We hypothesized that NR supplementation during the peri-transplant conditioning regimen administration for allogeneic BM transplant (alloBMT) is safe and tolerable, while hastening engraftment and shortening hospital LOS. A single center pilot study (NCT04332341) was designed to test 4 study cohorts (5 patients per cohort) with dose escalation of oral NR as follows: observation group (cohort 1), 500 mg BID Day -14 to day +7 (cohort 2), +14 (cohort 3), or +21 (cohort 4). The primary objective was to evaluate safety and tolerability of NR in this population. The secondary objective evaluated neutrophil (NE) and platelet engraftment (PE), which were compared to contemporary control patients who received BM and PBSC grafts. We here report the interim results of the trial which is currently in cohort 3. Pre-clinical correlative studies were performed with BM and peripheral blood mononuclear cells (PBMCs) from patients pre- and post-treatment to measure NAD+, NADPH and associated metabolite levels that reflected the overall cellular redox state. Colony forming unit assays were performed with and without NR from the donor PBMCs at screening.

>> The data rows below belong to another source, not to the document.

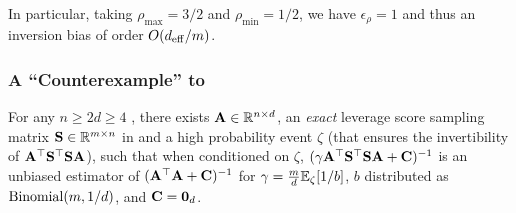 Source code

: \documentclass[11pt,a4paper]{article}
\begin{document}
In particular, taking $\rho_{\max} = 3/2$ and $\rho_{\min}=1/2$, we have $\epsilon_{\rho}=1$ and thus an inversion bias of order $O(d_{\mathrm{eff}}/m )$.
\qedwhite

\subsubsection{A ``Counterexample'' to {\citet[Theorem~10]{derezinski2021sparse}}} \label{subsec:exact_lev_zero_bias}
\begin{corollary}\label{coro: exact_lev_zero_bias}
For any $n \geq 2d \geq 4$ , there exists $\mathbf{A}\in {\mathbb{R}}^{n \times d}$, an \emph{exact} leverage score sampling matrix  $\mathbf{S}\in {\mathbb{R}}^{m \times n}$ in  and a high probability event $\zeta$ (that ensures the invertibility of $ \mathbf{A}^\top \mathbf{S}^\top \mathbf{S} \mathbf{A}$), such that when conditioned on $\zeta$, $(\gamma \mathbf{A}^\top \mathbf{S}^\top \mathbf{S} \mathbf{A}+\mathbf{C})^{-1}$ is an unbiased estimator of $(\mathbf{A}^\top \mathbf{A} +\mathbf{C})^{-1}$ for $\gamma=\frac{m}{d}{\mathbb{E}}_{\zeta}[1/b]$, $b$ distributed as ${\rm Binomial}(m, 1/d)$, and $\mathbf{C}=\mathbf{0}_d$.
\end{corollary}
\end{document}
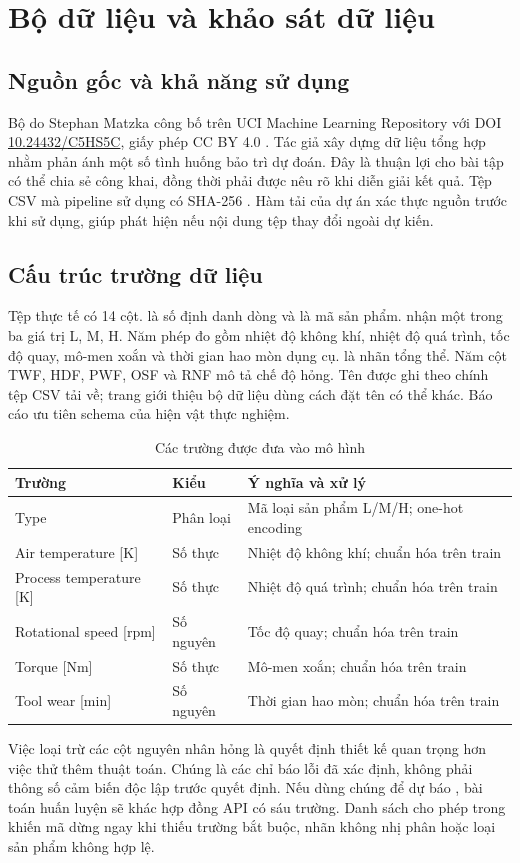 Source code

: \chapter{Bộ dữ liệu và khảo sát dữ liệu}
\section{Nguồn gốc và khả năng sử dụng}
Bộ \dataset{} do Stephan Matzka công bố trên UCI Machine Learning Repository với DOI \url{10.24432/C5HS5C}, giấy phép CC BY 4.0 \cite{uci2020,matzka2020}. Tác giả xây dựng dữ liệu tổng hợp nhằm phản ánh một số tình huống bảo trì dự đoán. Đây là thuận lợi cho bài tập có thể chia sẻ công khai, đồng thời phải được nêu rõ khi diễn giải kết quả. Tệp CSV mà pipeline sử dụng có SHA-256 . Hàm tải của dự án xác thực nguồn trước khi sử dụng, giúp phát hiện nếu nội dung tệp thay đổi ngoài dự kiến.

\section{Cấu trúc trường dữ liệu}
Tệp thực tế có 14 cột.  là số định danh dòng và  là mã sản phẩm.  nhận một trong ba giá trị L, M, H. Năm phép đo gồm nhiệt độ không khí, nhiệt độ quá trình, tốc độ quay, mô-men xoắn và thời gian hao mòn dụng cụ.  là nhãn tổng thể. Năm cột TWF, HDF, PWF, OSF và RNF mô tả chế độ hỏng. Tên  được ghi theo chính tệp CSV tải về; trang giới thiệu bộ dữ liệu dùng cách đặt tên có thể khác. Báo cáo ưu tiên schema của hiện vật thực nghiệm.

\begin{table}[H]\centering\caption{Các trường được đưa vào mô hình}\label{tab:features}
\begin{tabularx}{\textwidth}{p{4.8cm}p{2.5cm}X}\toprule
Trường & Kiểu & Ý nghĩa và xử lý\\\midrule
Type & Phân loại & Mã loại sản phẩm L/M/H; one-hot encoding\\
Air temperature [K] & Số thực & Nhiệt độ không khí; chuẩn hóa trên train\\
Process temperature [K] & Số thực & Nhiệt độ quá trình; chuẩn hóa trên train\\
Rotational speed [rpm] & Số nguyên & Tốc độ quay; chuẩn hóa trên train\\
Torque [Nm] & Số thực & Mô-men xoắn; chuẩn hóa trên train\\
Tool wear [min] & Số nguyên & Thời gian hao mòn; chuẩn hóa trên train\\\bottomrule
\end{tabularx}
\end{table}
Việc loại trừ các cột nguyên nhân hỏng là quyết định thiết kế quan trọng hơn việc thử thêm thuật toán. Chúng là các chỉ báo lỗi đã xác định, không phải thông số cảm biến độc lập trước quyết định. Nếu dùng chúng để dự báo , bài toán huấn luyện sẽ khác hợp đồng API có sáu trường. Danh sách cho phép trong  khiến mã dừng ngay khi thiếu trường bắt buộc, nhãn không nhị phân hoặc loại sản phẩm không hợp lệ.

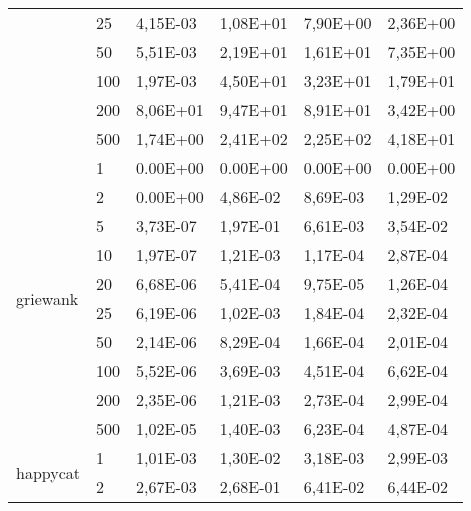 \begin{longtable}[c]{|p{3.5cm}|l|l|l|l|l|}
                                        & 25        & 4,15E-03   & 1,08E+01   & 7,90E+00   & 2,36E+00  \\ \cline{2-6} 
                                        & 50        & 5,51E-03   & 2,19E+01   & 1,61E+01   & 7,35E+00  \\ \cline{2-6} 
                                        & 100       & 1,97E-03   & 4,50E+01   & 3,23E+01   & 1,79E+01  \\ \cline{2-6} 
                                        & 200       & 8,06E+01   & 9,47E+01   & 8,91E+01   & 3,42E+00  \\ \cline{2-6} 
                                        & 500       & 1,74E+00   & 2,41E+02   & 2,25E+02   & 4,18E+01  \\ \hline
\multirow[t]{10}{*}{griewank}              & 1         & 0.00E+00   & 0.00E+00   & 0.00E+00   & 0.00E+00  \\ \cline{2-6} 
                                        & 2         & 0.00E+00   & 4,86E-02   & 8,69E-03   & 1,29E-02  \\ \cline{2-6} 
                                        & 5         & 3,73E-07   & 1,97E-01   & 6,61E-03   & 3,54E-02  \\ \cline{2-6} 
                                        & 10        & 1,97E-07   & 1,21E-03   & 1,17E-04   & 2,87E-04  \\ \cline{2-6} 
                                        & 20        & 6,68E-06   & 5,41E-04   & 9,75E-05   & 1,26E-04  \\ \cline{2-6} 
                                        & 25        & 6,19E-06   & 1,02E-03   & 1,84E-04   & 2,32E-04  \\ \cline{2-6} 
                                        & 50        & 2,14E-06   & 8,29E-04   & 1,66E-04   & 2,01E-04  \\ \cline{2-6} 
                                        & 100       & 5,52E-06   & 3,69E-03   & 4,51E-04   & 6,62E-04  \\ \cline{2-6} 
                                        & 200       & 2,35E-06   & 1,21E-03   & 2,73E-04   & 2,99E-04  \\ \cline{2-6} 
                                        & 500       & 1,02E-05   & 1,40E-03   & 6,23E-04   & 4,87E-04  \\ \hline
\multirow[t]{10}{*}{happycat}              & 1         & 1,01E-03   & 1,30E-02   & 3,18E-03   & 2,99E-03  \\ \cline{2-6} 
                                        & 2         & 2,67E-03   & 2,68E-01   & 6,41E-02   & 6,44E-02  \\ \cline{2-6} 

\end{longtable}
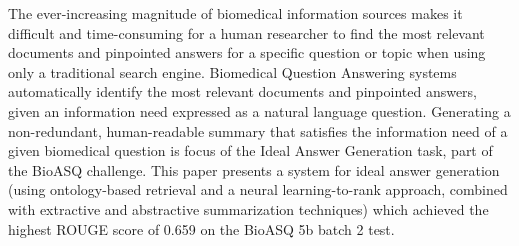 The ever-increasing magnitude of biomedical information sources makes it difficult and time-consuming for a human researcher to find the most relevant documents and pinpointed answers for a specific question or topic when using only a traditional search engine.  Biomedical Question Answering systems automatically identify the most relevant documents and pinpointed answers, given an information need expressed as a natural language question. Generating a non-redundant, human-readable summary that satisfies the information need of a given biomedical question is focus of the  Ideal Answer Generation task, part of the BioASQ challenge. This paper presents a system for ideal answer generation (using ontology-based retrieval and a neural learning-to-rank approach, combined with extractive and abstractive summarization techniques) which achieved the highest ROUGE score of 0.659 on the BioASQ 5b batch 2 test.
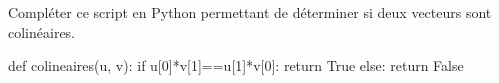 \documentclass[a4paper]{article}
\begin{document}
    \begin{exercice}{}{}
    Compléter ce script en Python permettant de déterminer si deux vecteurs sont colinéaires.
      \begin{center}
        \begin{CodePythontexAlt}[Largeur=0.75\linewidth, Centre, Lignes=false]{}
          def colineaires(u, v):
          if u[0]*v[1]==u[1]*v[0]:
            return True
          else:
            return False
          \end{CodePythontexAlt}
      \end{center}
    \end{exercice}
\end{document}
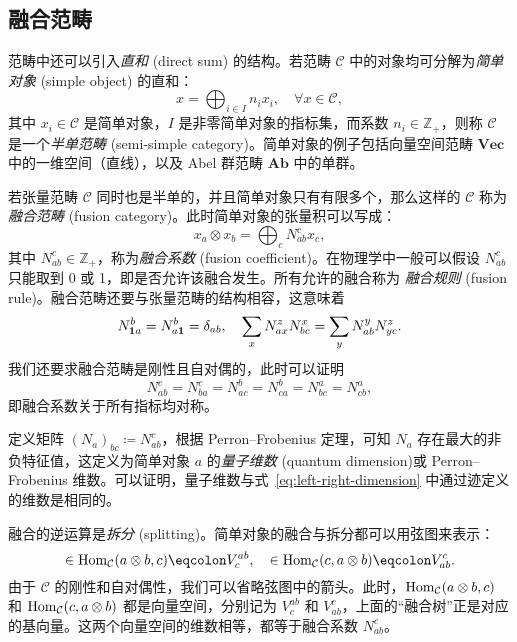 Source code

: \subsection{融合范畴}

范畴中还可以引入\emph{直和} (direct sum) 的结构。若范畴 $\mathcal{C}$ 中的对象均可分解为\emph{简单对象} (simple object) 的直和：
\begin{equation}
  x = \bigoplus_{i\in I} n_i x_i, \quad \forall x \in \mathcal{C},
\end{equation}
其中 $x_i\in\mathcal{C}$ 是简单对象，$I$ 是非零简单对象的指标集，而系数 $n_i\in\mathbb{Z}_+$，则称 $\mathcal{C}$ 是一个\emph{半单范畴} (semi-simple category)。简单对象的例子包括向量空间范畴 $\mathbf{Vec}$ 中的一维空间（直线），以及 Abel 群范畴 $\mathbf{Ab}$ 中的单群。

若张量范畴 $\mathcal{C}$ 同时也是半单的，并且简单对象只有有限多个，那么这样的 $\mathcal{C}$ 称为\emph{融合范畴} (fusion category)。此时简单对象的张量积可以写成：
\begin{equation}
  x_a \otimes x_b = \bigoplus_c N_{ab}^c x_c,
\end{equation}
其中 $N_{ab}^c\in\mathbb{Z}_+$，称为\emph{融合系数} (fusion coefficient)。在物理学中一般可以假设 $N_{ab}^c$ 只能取到 0 或 1，即是否允许该融合发生。所有允许的融合称为 \emph{融合规则} (fusion rule)。融合范畴还要与张量范畴的结构相容，这意味着
\begin{equation}
  N_{\mathbf{1} a}^b = N_{a\mathbf{1}}^b = \delta_{ab}, \quad
  \sum_x N_{ax}^z N_{bc}^x = \sum_y N_{ab}^y N_{yc}^z.
\end{equation}
我们还要求融合范畴是刚性且自对偶的，此时可以证明
\begin{equation}
  N_{ab}^c = N_{ba}^c = N_{ac}^b = N_{ca}^b = N_{bc}^a = N_{cb}^a,
\end{equation}
即融合系数关于所有指标均对称。

定义矩阵 $(N_a)_{bc}\coloneq N_{ab}^c$，根据 Perron--Frobenius 定理，可知 $N_a$ 存在最大的非负特征值，这定义为简单对象 $a$ 的\emph{量子维数} (quantum dimension)或 Perron--Frobenius 维数。可以证明，量子维数与式~\eqref{eq:left-right-dimension} 中通过迹定义的维数是相同的。

融合的逆运算是\emph{拆分} (splitting)。简单对象的融合与拆分都可以用弦图来表示：
\begin{equation}
  
  \in \Hom_{\mathcal{C}}(a\otimes b, c) \eqcolon V^{ab}_c, \quad
  
  \in \Hom_{\mathcal{C}}(c, a\otimes b) \eqcolon V_{ab}^c.
\end{equation}
由于 $\mathcal{C}$ 的刚性和自对偶性，我们可以省略弦图中的箭头。此时，$\operatorname{Hom}_{\mathcal{C}}(a\otimes b,c)$ 和 $\operatorname{Hom}_{\mathcal{C}}(c,a\otimes b)$ 都是向量空间，分别记为 $V^{ab}_c$ 和 $V_{ab}^c$，上面的“融合树”正是对应的基向量。这两个向量空间的维数相等，都等于融合系数 $N_{ab}^c$。

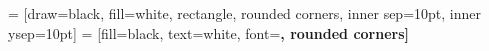  = [draw=black, fill=white,
    rectangle, rounded corners, inner sep=10pt, inner ysep=10pt]
 = [fill=black, text=white, font=\bfseries, rounded corners]


\newcommand{\ejemplo}[1]{\createbox{Ejemplo}{#1}}

\addto\captionsenglish{\renewcommand{\proofname}{Demostración}}

\newcommand{\dem}[1]{\begin{proof}#1\end{proof}}



\usepackage{hyperref}

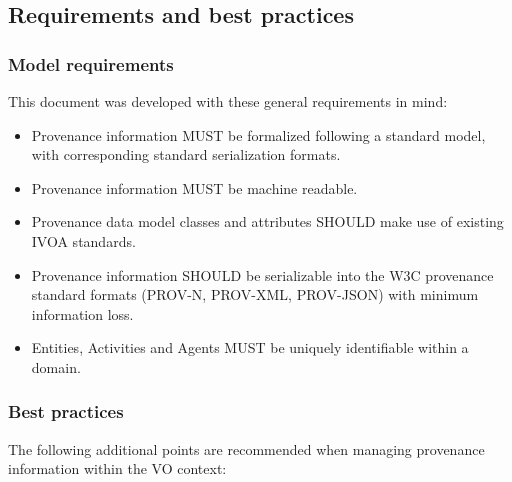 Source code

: \subsection{Requirements and best practices}
\label{sec:requirements}

\subsubsection{Model requirements}

This document was developed with these general requirements in mind:

\begin{itemize}


\item Provenance information MUST be formalized following a standard model, with corresponding standard serialization formats.

\item Provenance information MUST be machine readable.

\item Provenance data model classes and attributes SHOULD make use of existing IVOA standards.

\item Provenance information SHOULD be serializable into the W3C provenance standard formats (PROV-N, PROV-XML, PROV-JSON) with minimum information loss.

\item Entities, Activities and Agents MUST be uniquely identifiable within a domain.
\end{itemize}


\subsubsection{Best practices}

The following additional points are recommended when managing provenance information within the VO context:

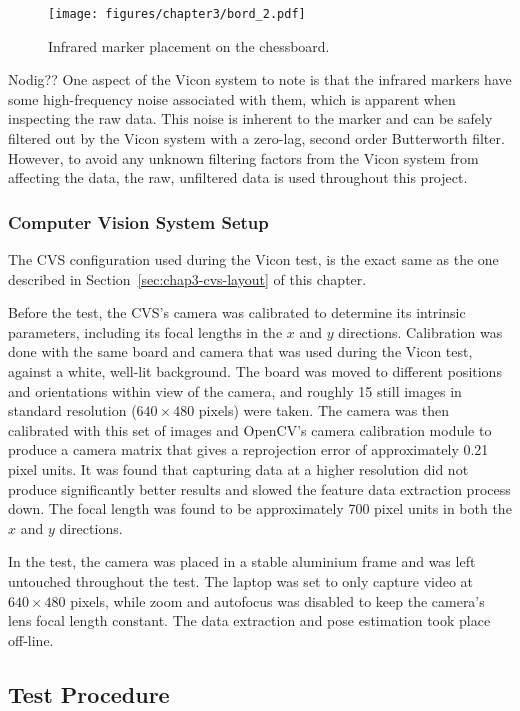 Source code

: \begin{figure}
   \centering 
   \texttt{[image: figures/chapter3/bord\_2.pdf]}
   \caption{Infrared marker placement on the chessboard.}
\label{fig:chap3-board-marker-placement}
\end{figure}

Nodig?? One aspect of the Vicon system to note is that the infrared markers have some high-frequency noise associated with them, which is apparent when inspecting the raw data. This noise is inherent to the marker and can be safely filtered out by the Vicon system with a zero-lag, second order Butterworth filter. However, to avoid any unknown filtering factors from the Vicon system from affecting the data, the raw, unfiltered data is used throughout this project. 

\subsubsection{Computer Vision System Setup}

The CVS configuration used during the Vicon test, is the exact same as the one described in Section~\ref{sec:chap3-cvs-layout} of this chapter.

Before the test, the CVS's camera was calibrated to determine its intrinsic parameters, including its focal lengths in the $x$ and $y$ directions. Calibration was done with the same board and camera that was used during the Vicon test, against a white, well-lit background. The board was moved to different positions and orientations within view of the camera, and roughly 15 still images in standard resolution ($640\times480$ pixels) were taken. The camera was then calibrated with this set of images and OpenCV's camera calibration module to produce a camera matrix that gives a reprojection error of approximately 0.21 pixel units. It was found that capturing data at a higher resolution did not produce significantly better results and slowed the feature data extraction process down. The focal length was found to be approximately 700 pixel units in both the $x$ and $y$ directions.

In the test, the camera was placed in a stable aluminium frame and was left untouched throughout the test. The laptop was set to only capture video at $640\times480$ pixels, while zoom and autofocus was disabled to keep the camera's lens focal length constant. The data extraction and pose estimation took place off-line. 

\subsection{Test Procedure}

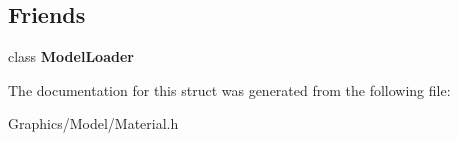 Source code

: \subsection*{Friends}
\begin{DoxyCompactItemize}
\item 
\mbox{\label{structce_1_1graphics_1_1_material_ac22dade55c1e8f81ea3e0892cd321190}} 
class {\bfseries Model\+Loader}
\end{DoxyCompactItemize}


The documentation for this struct was generated from the following file\+:\begin{DoxyCompactItemize}
\item 
Graphics/\+Model/Material.\+h\end{DoxyCompactItemize}
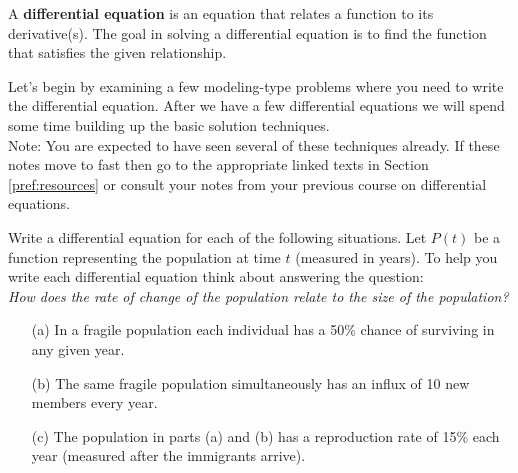 \begin{definition}
    A {\bf differential equation} is an equation that relates a function to its
    derivative(s).  The goal in solving a differential equation is to find the function
    that satisfies the given relationship.
\end{definition}

Let's begin by examining a few modeling-type problems where you need to write the
differential equation.  After we have a few differential equations we will spend some time
building up the basic solution techniques. \\
Note: You are expected to have seen several of these techniques already.  If these notes
move to fast then go to the appropriate linked texts in Section \ref{pref:resources} or
consult your notes from your previous course on differential equations.

\begin{problem}%
    Write a differential equation for each of the following situations.  Let $P(t)$ be a
    function representing the population at time $t$ (measured in years).  To help you write each differential equation think
    about answering the question: \\
    {\it How does the rate of change of the population relate to the size of the population?}
    \begin{enumerate}
        \item[(a)] In a fragile population each individual has a 50\% chance of surviving in any given year.  
        \item[(b)] The same fragile population simultaneously has an influx of 10 new
            members every year.
        \item[(c)] The population in parts (a) and (b) has a reproduction rate of 15\%
            each year (measured after the immigrants arrive).
    \end{enumerate}
\end{problem}

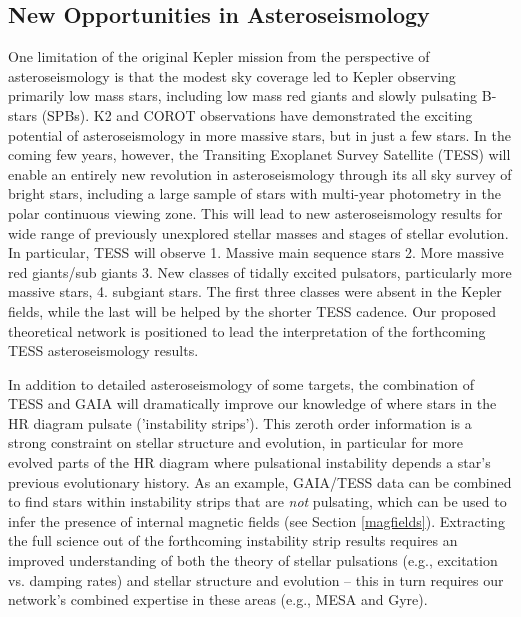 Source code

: \subsection{New Opportunities in Asteroseismology}

One limitation of the original Kepler mission from the perspective of asteroseismology is that the modest sky coverage led to Kepler observing primarily low mass stars, including low mass red giants and slowly pulsating B-stars (SPBs).  K2 and COROT observations have demonstrated the exciting potential of asteroseismology in more massive stars, but in just a few stars.   In the coming few years, however, the Transiting Exoplanet Survey Satellite (TESS) will enable an entirely new revolution in asteroseismology through its all sky survey of bright stars, including a large sample of stars with multi-year photometry in the polar continuous viewing zone. This will lead to new asteroseismology results for wide range of previously unexplored stellar masses and stages of stellar evolution. In particular, TESS will observe 1.  Massive main sequence stars 2. More massive red giants/sub giants 3. New classes of tidally excited pulsators, particularly more massive stars, 4. subgiant stars. The first three classes were absent in the Kepler fields, while the last will be helped by the shorter TESS cadence.   Our proposed theoretical network is positioned to lead the interpretation of the forthcoming TESS asteroseismology results.  

In addition to detailed asteroseismology of some targets, the combination of TESS and GAIA will dramatically improve our knowledge of where stars in the HR diagram pulsate ('instability strips').   This zeroth order information is  a strong constraint on stellar structure and evolution, in particular for more evolved parts of the HR diagram where pulsational instability depends a star's previous evolutionary history. As an example, GAIA/TESS data can be combined to find stars within instability strips that are {\it not} pulsating, which can be used to infer the presence of internal magnetic fields (see Section \ref{magfields}). Extracting the full science out of the forthcoming instability strip results requires an improved understanding of both the theory of stellar pulsations (e.g., excitation vs. damping rates) and stellar structure and evolution -- this in turn requires our network's combined expertise in these areas (e.g., MESA and Gyre).
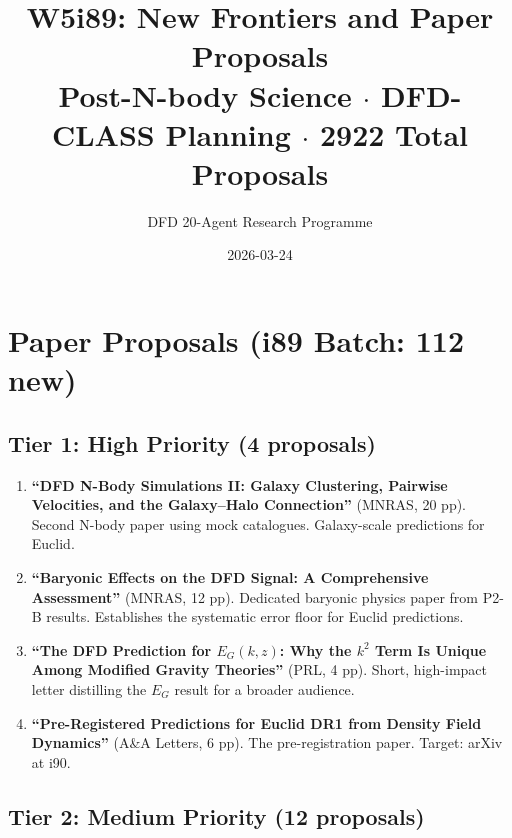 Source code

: \documentclass[11pt,a4paper]{article}
\title{W5i89: New Frontiers and Paper Proposals\\[6pt]
\large Post-N-body Science $\cdot$ DFD-CLASS Planning $\cdot$ 2922 Total Proposals}
\author{DFD 20-Agent Research Programme}
\date{2026-03-24}
\begin{document}
\maketitle

\section{Paper Proposals (i89 Batch: 112 new)}

\subsection{Tier 1: High Priority (4 proposals)}

\begin{enumerate}[nosep]
\item \textbf{``DFD N-Body Simulations II: Galaxy Clustering, Pairwise Velocities, and the Galaxy--Halo Connection''} (MNRAS, 20 pp). Second N-body paper using mock catalogues. Galaxy-scale predictions for Euclid.

\item \textbf{``Baryonic Effects on the DFD Signal: A Comprehensive Assessment''} (MNRAS, 12 pp). Dedicated baryonic physics paper from P2-B results. Establishes the systematic error floor for Euclid predictions.

\item \textbf{``The DFD Prediction for $E_G(k,z)$: Why the $k^2$ Term Is Unique Among Modified Gravity Theories''} (PRL, 4 pp). Short, high-impact letter distilling the $E_G$ result for a broader audience.

\item \textbf{``Pre-Registered Predictions for Euclid DR1 from Density Field Dynamics''} (A\&A Letters, 6 pp). The pre-registration paper. Target: arXiv at i90.
\end{enumerate}

\subsection{Tier 2: Medium Priority (12 proposals)}
\end{document}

Thirteen adult hematologic malignancy patients who received myeloablative HLA matched related or unrelated alloBMT were enrolled from 4/13/23-4/14/25. NR was safe and well-tolerated with no treatment-related adverse events. As compared to cohort 2, cohort 3 patients had more rapid platelet engraftment (PE) at a median of 18 vs. 22 days (p=.024), and shorter LOS (median 21 vs. 25 days, p=.072). There were no differences in these outcomes between cohort 2 and BM control patients (which included cohort 1). Cohort 3 had more rapid PE (median 18 vs. 21 days, p=.022) and shorter LOS (21 vs. 24 d, p=.047) compared to BM controls. PBSC controls had more rapid NE (median 12 vs. 16 d, p=.031) and shorter LOS (median 21 vs. 25 d, p=.028) than cohort 2, but no significant differences were observed compared to cohort 3. At a median follow-up of 8.4 months no study patients relapsed and only 1 death occurred in a cohort 2 patient at day +47 from pneumonia unrelated to NR. Median NAD+/NADPH levels were stable from day -14 to day +30 for cohort 1. However, compared to day -14 these levels increased 2-fold on day 0 (p=0.02) and 3-fold on day 30 for cohort 2. At the time of analysis cohort 3 had a 1.6-fold (p=0.02), 2.5 (p= 0.05) and 3.5-fold (p= 0.03) increase of these levels on days -7, 0 and +30, respectively. In the pre-clinical set-up, donor PBMCs exposed to 1mM NR in a colony forming assay using Methocultâ„¢, for 14 days had a nearly 40% increase (p=<.0001) in the number of colonies compared to vehicle controls, consistent with prior reports of NR for ex vivo hematopoietic cellular expansion.

We conclude that NR supplementation is safe and well tolerated in alloBMT with dose dependent increases in NAD+/NADPH levels that preliminarily are associated with more rapid PE and shorter LOS. These findings may have implications for improved resource utilization and cost-effectiveness in alloBMT, which will be further assessed as the trial proceeds to cohort 4.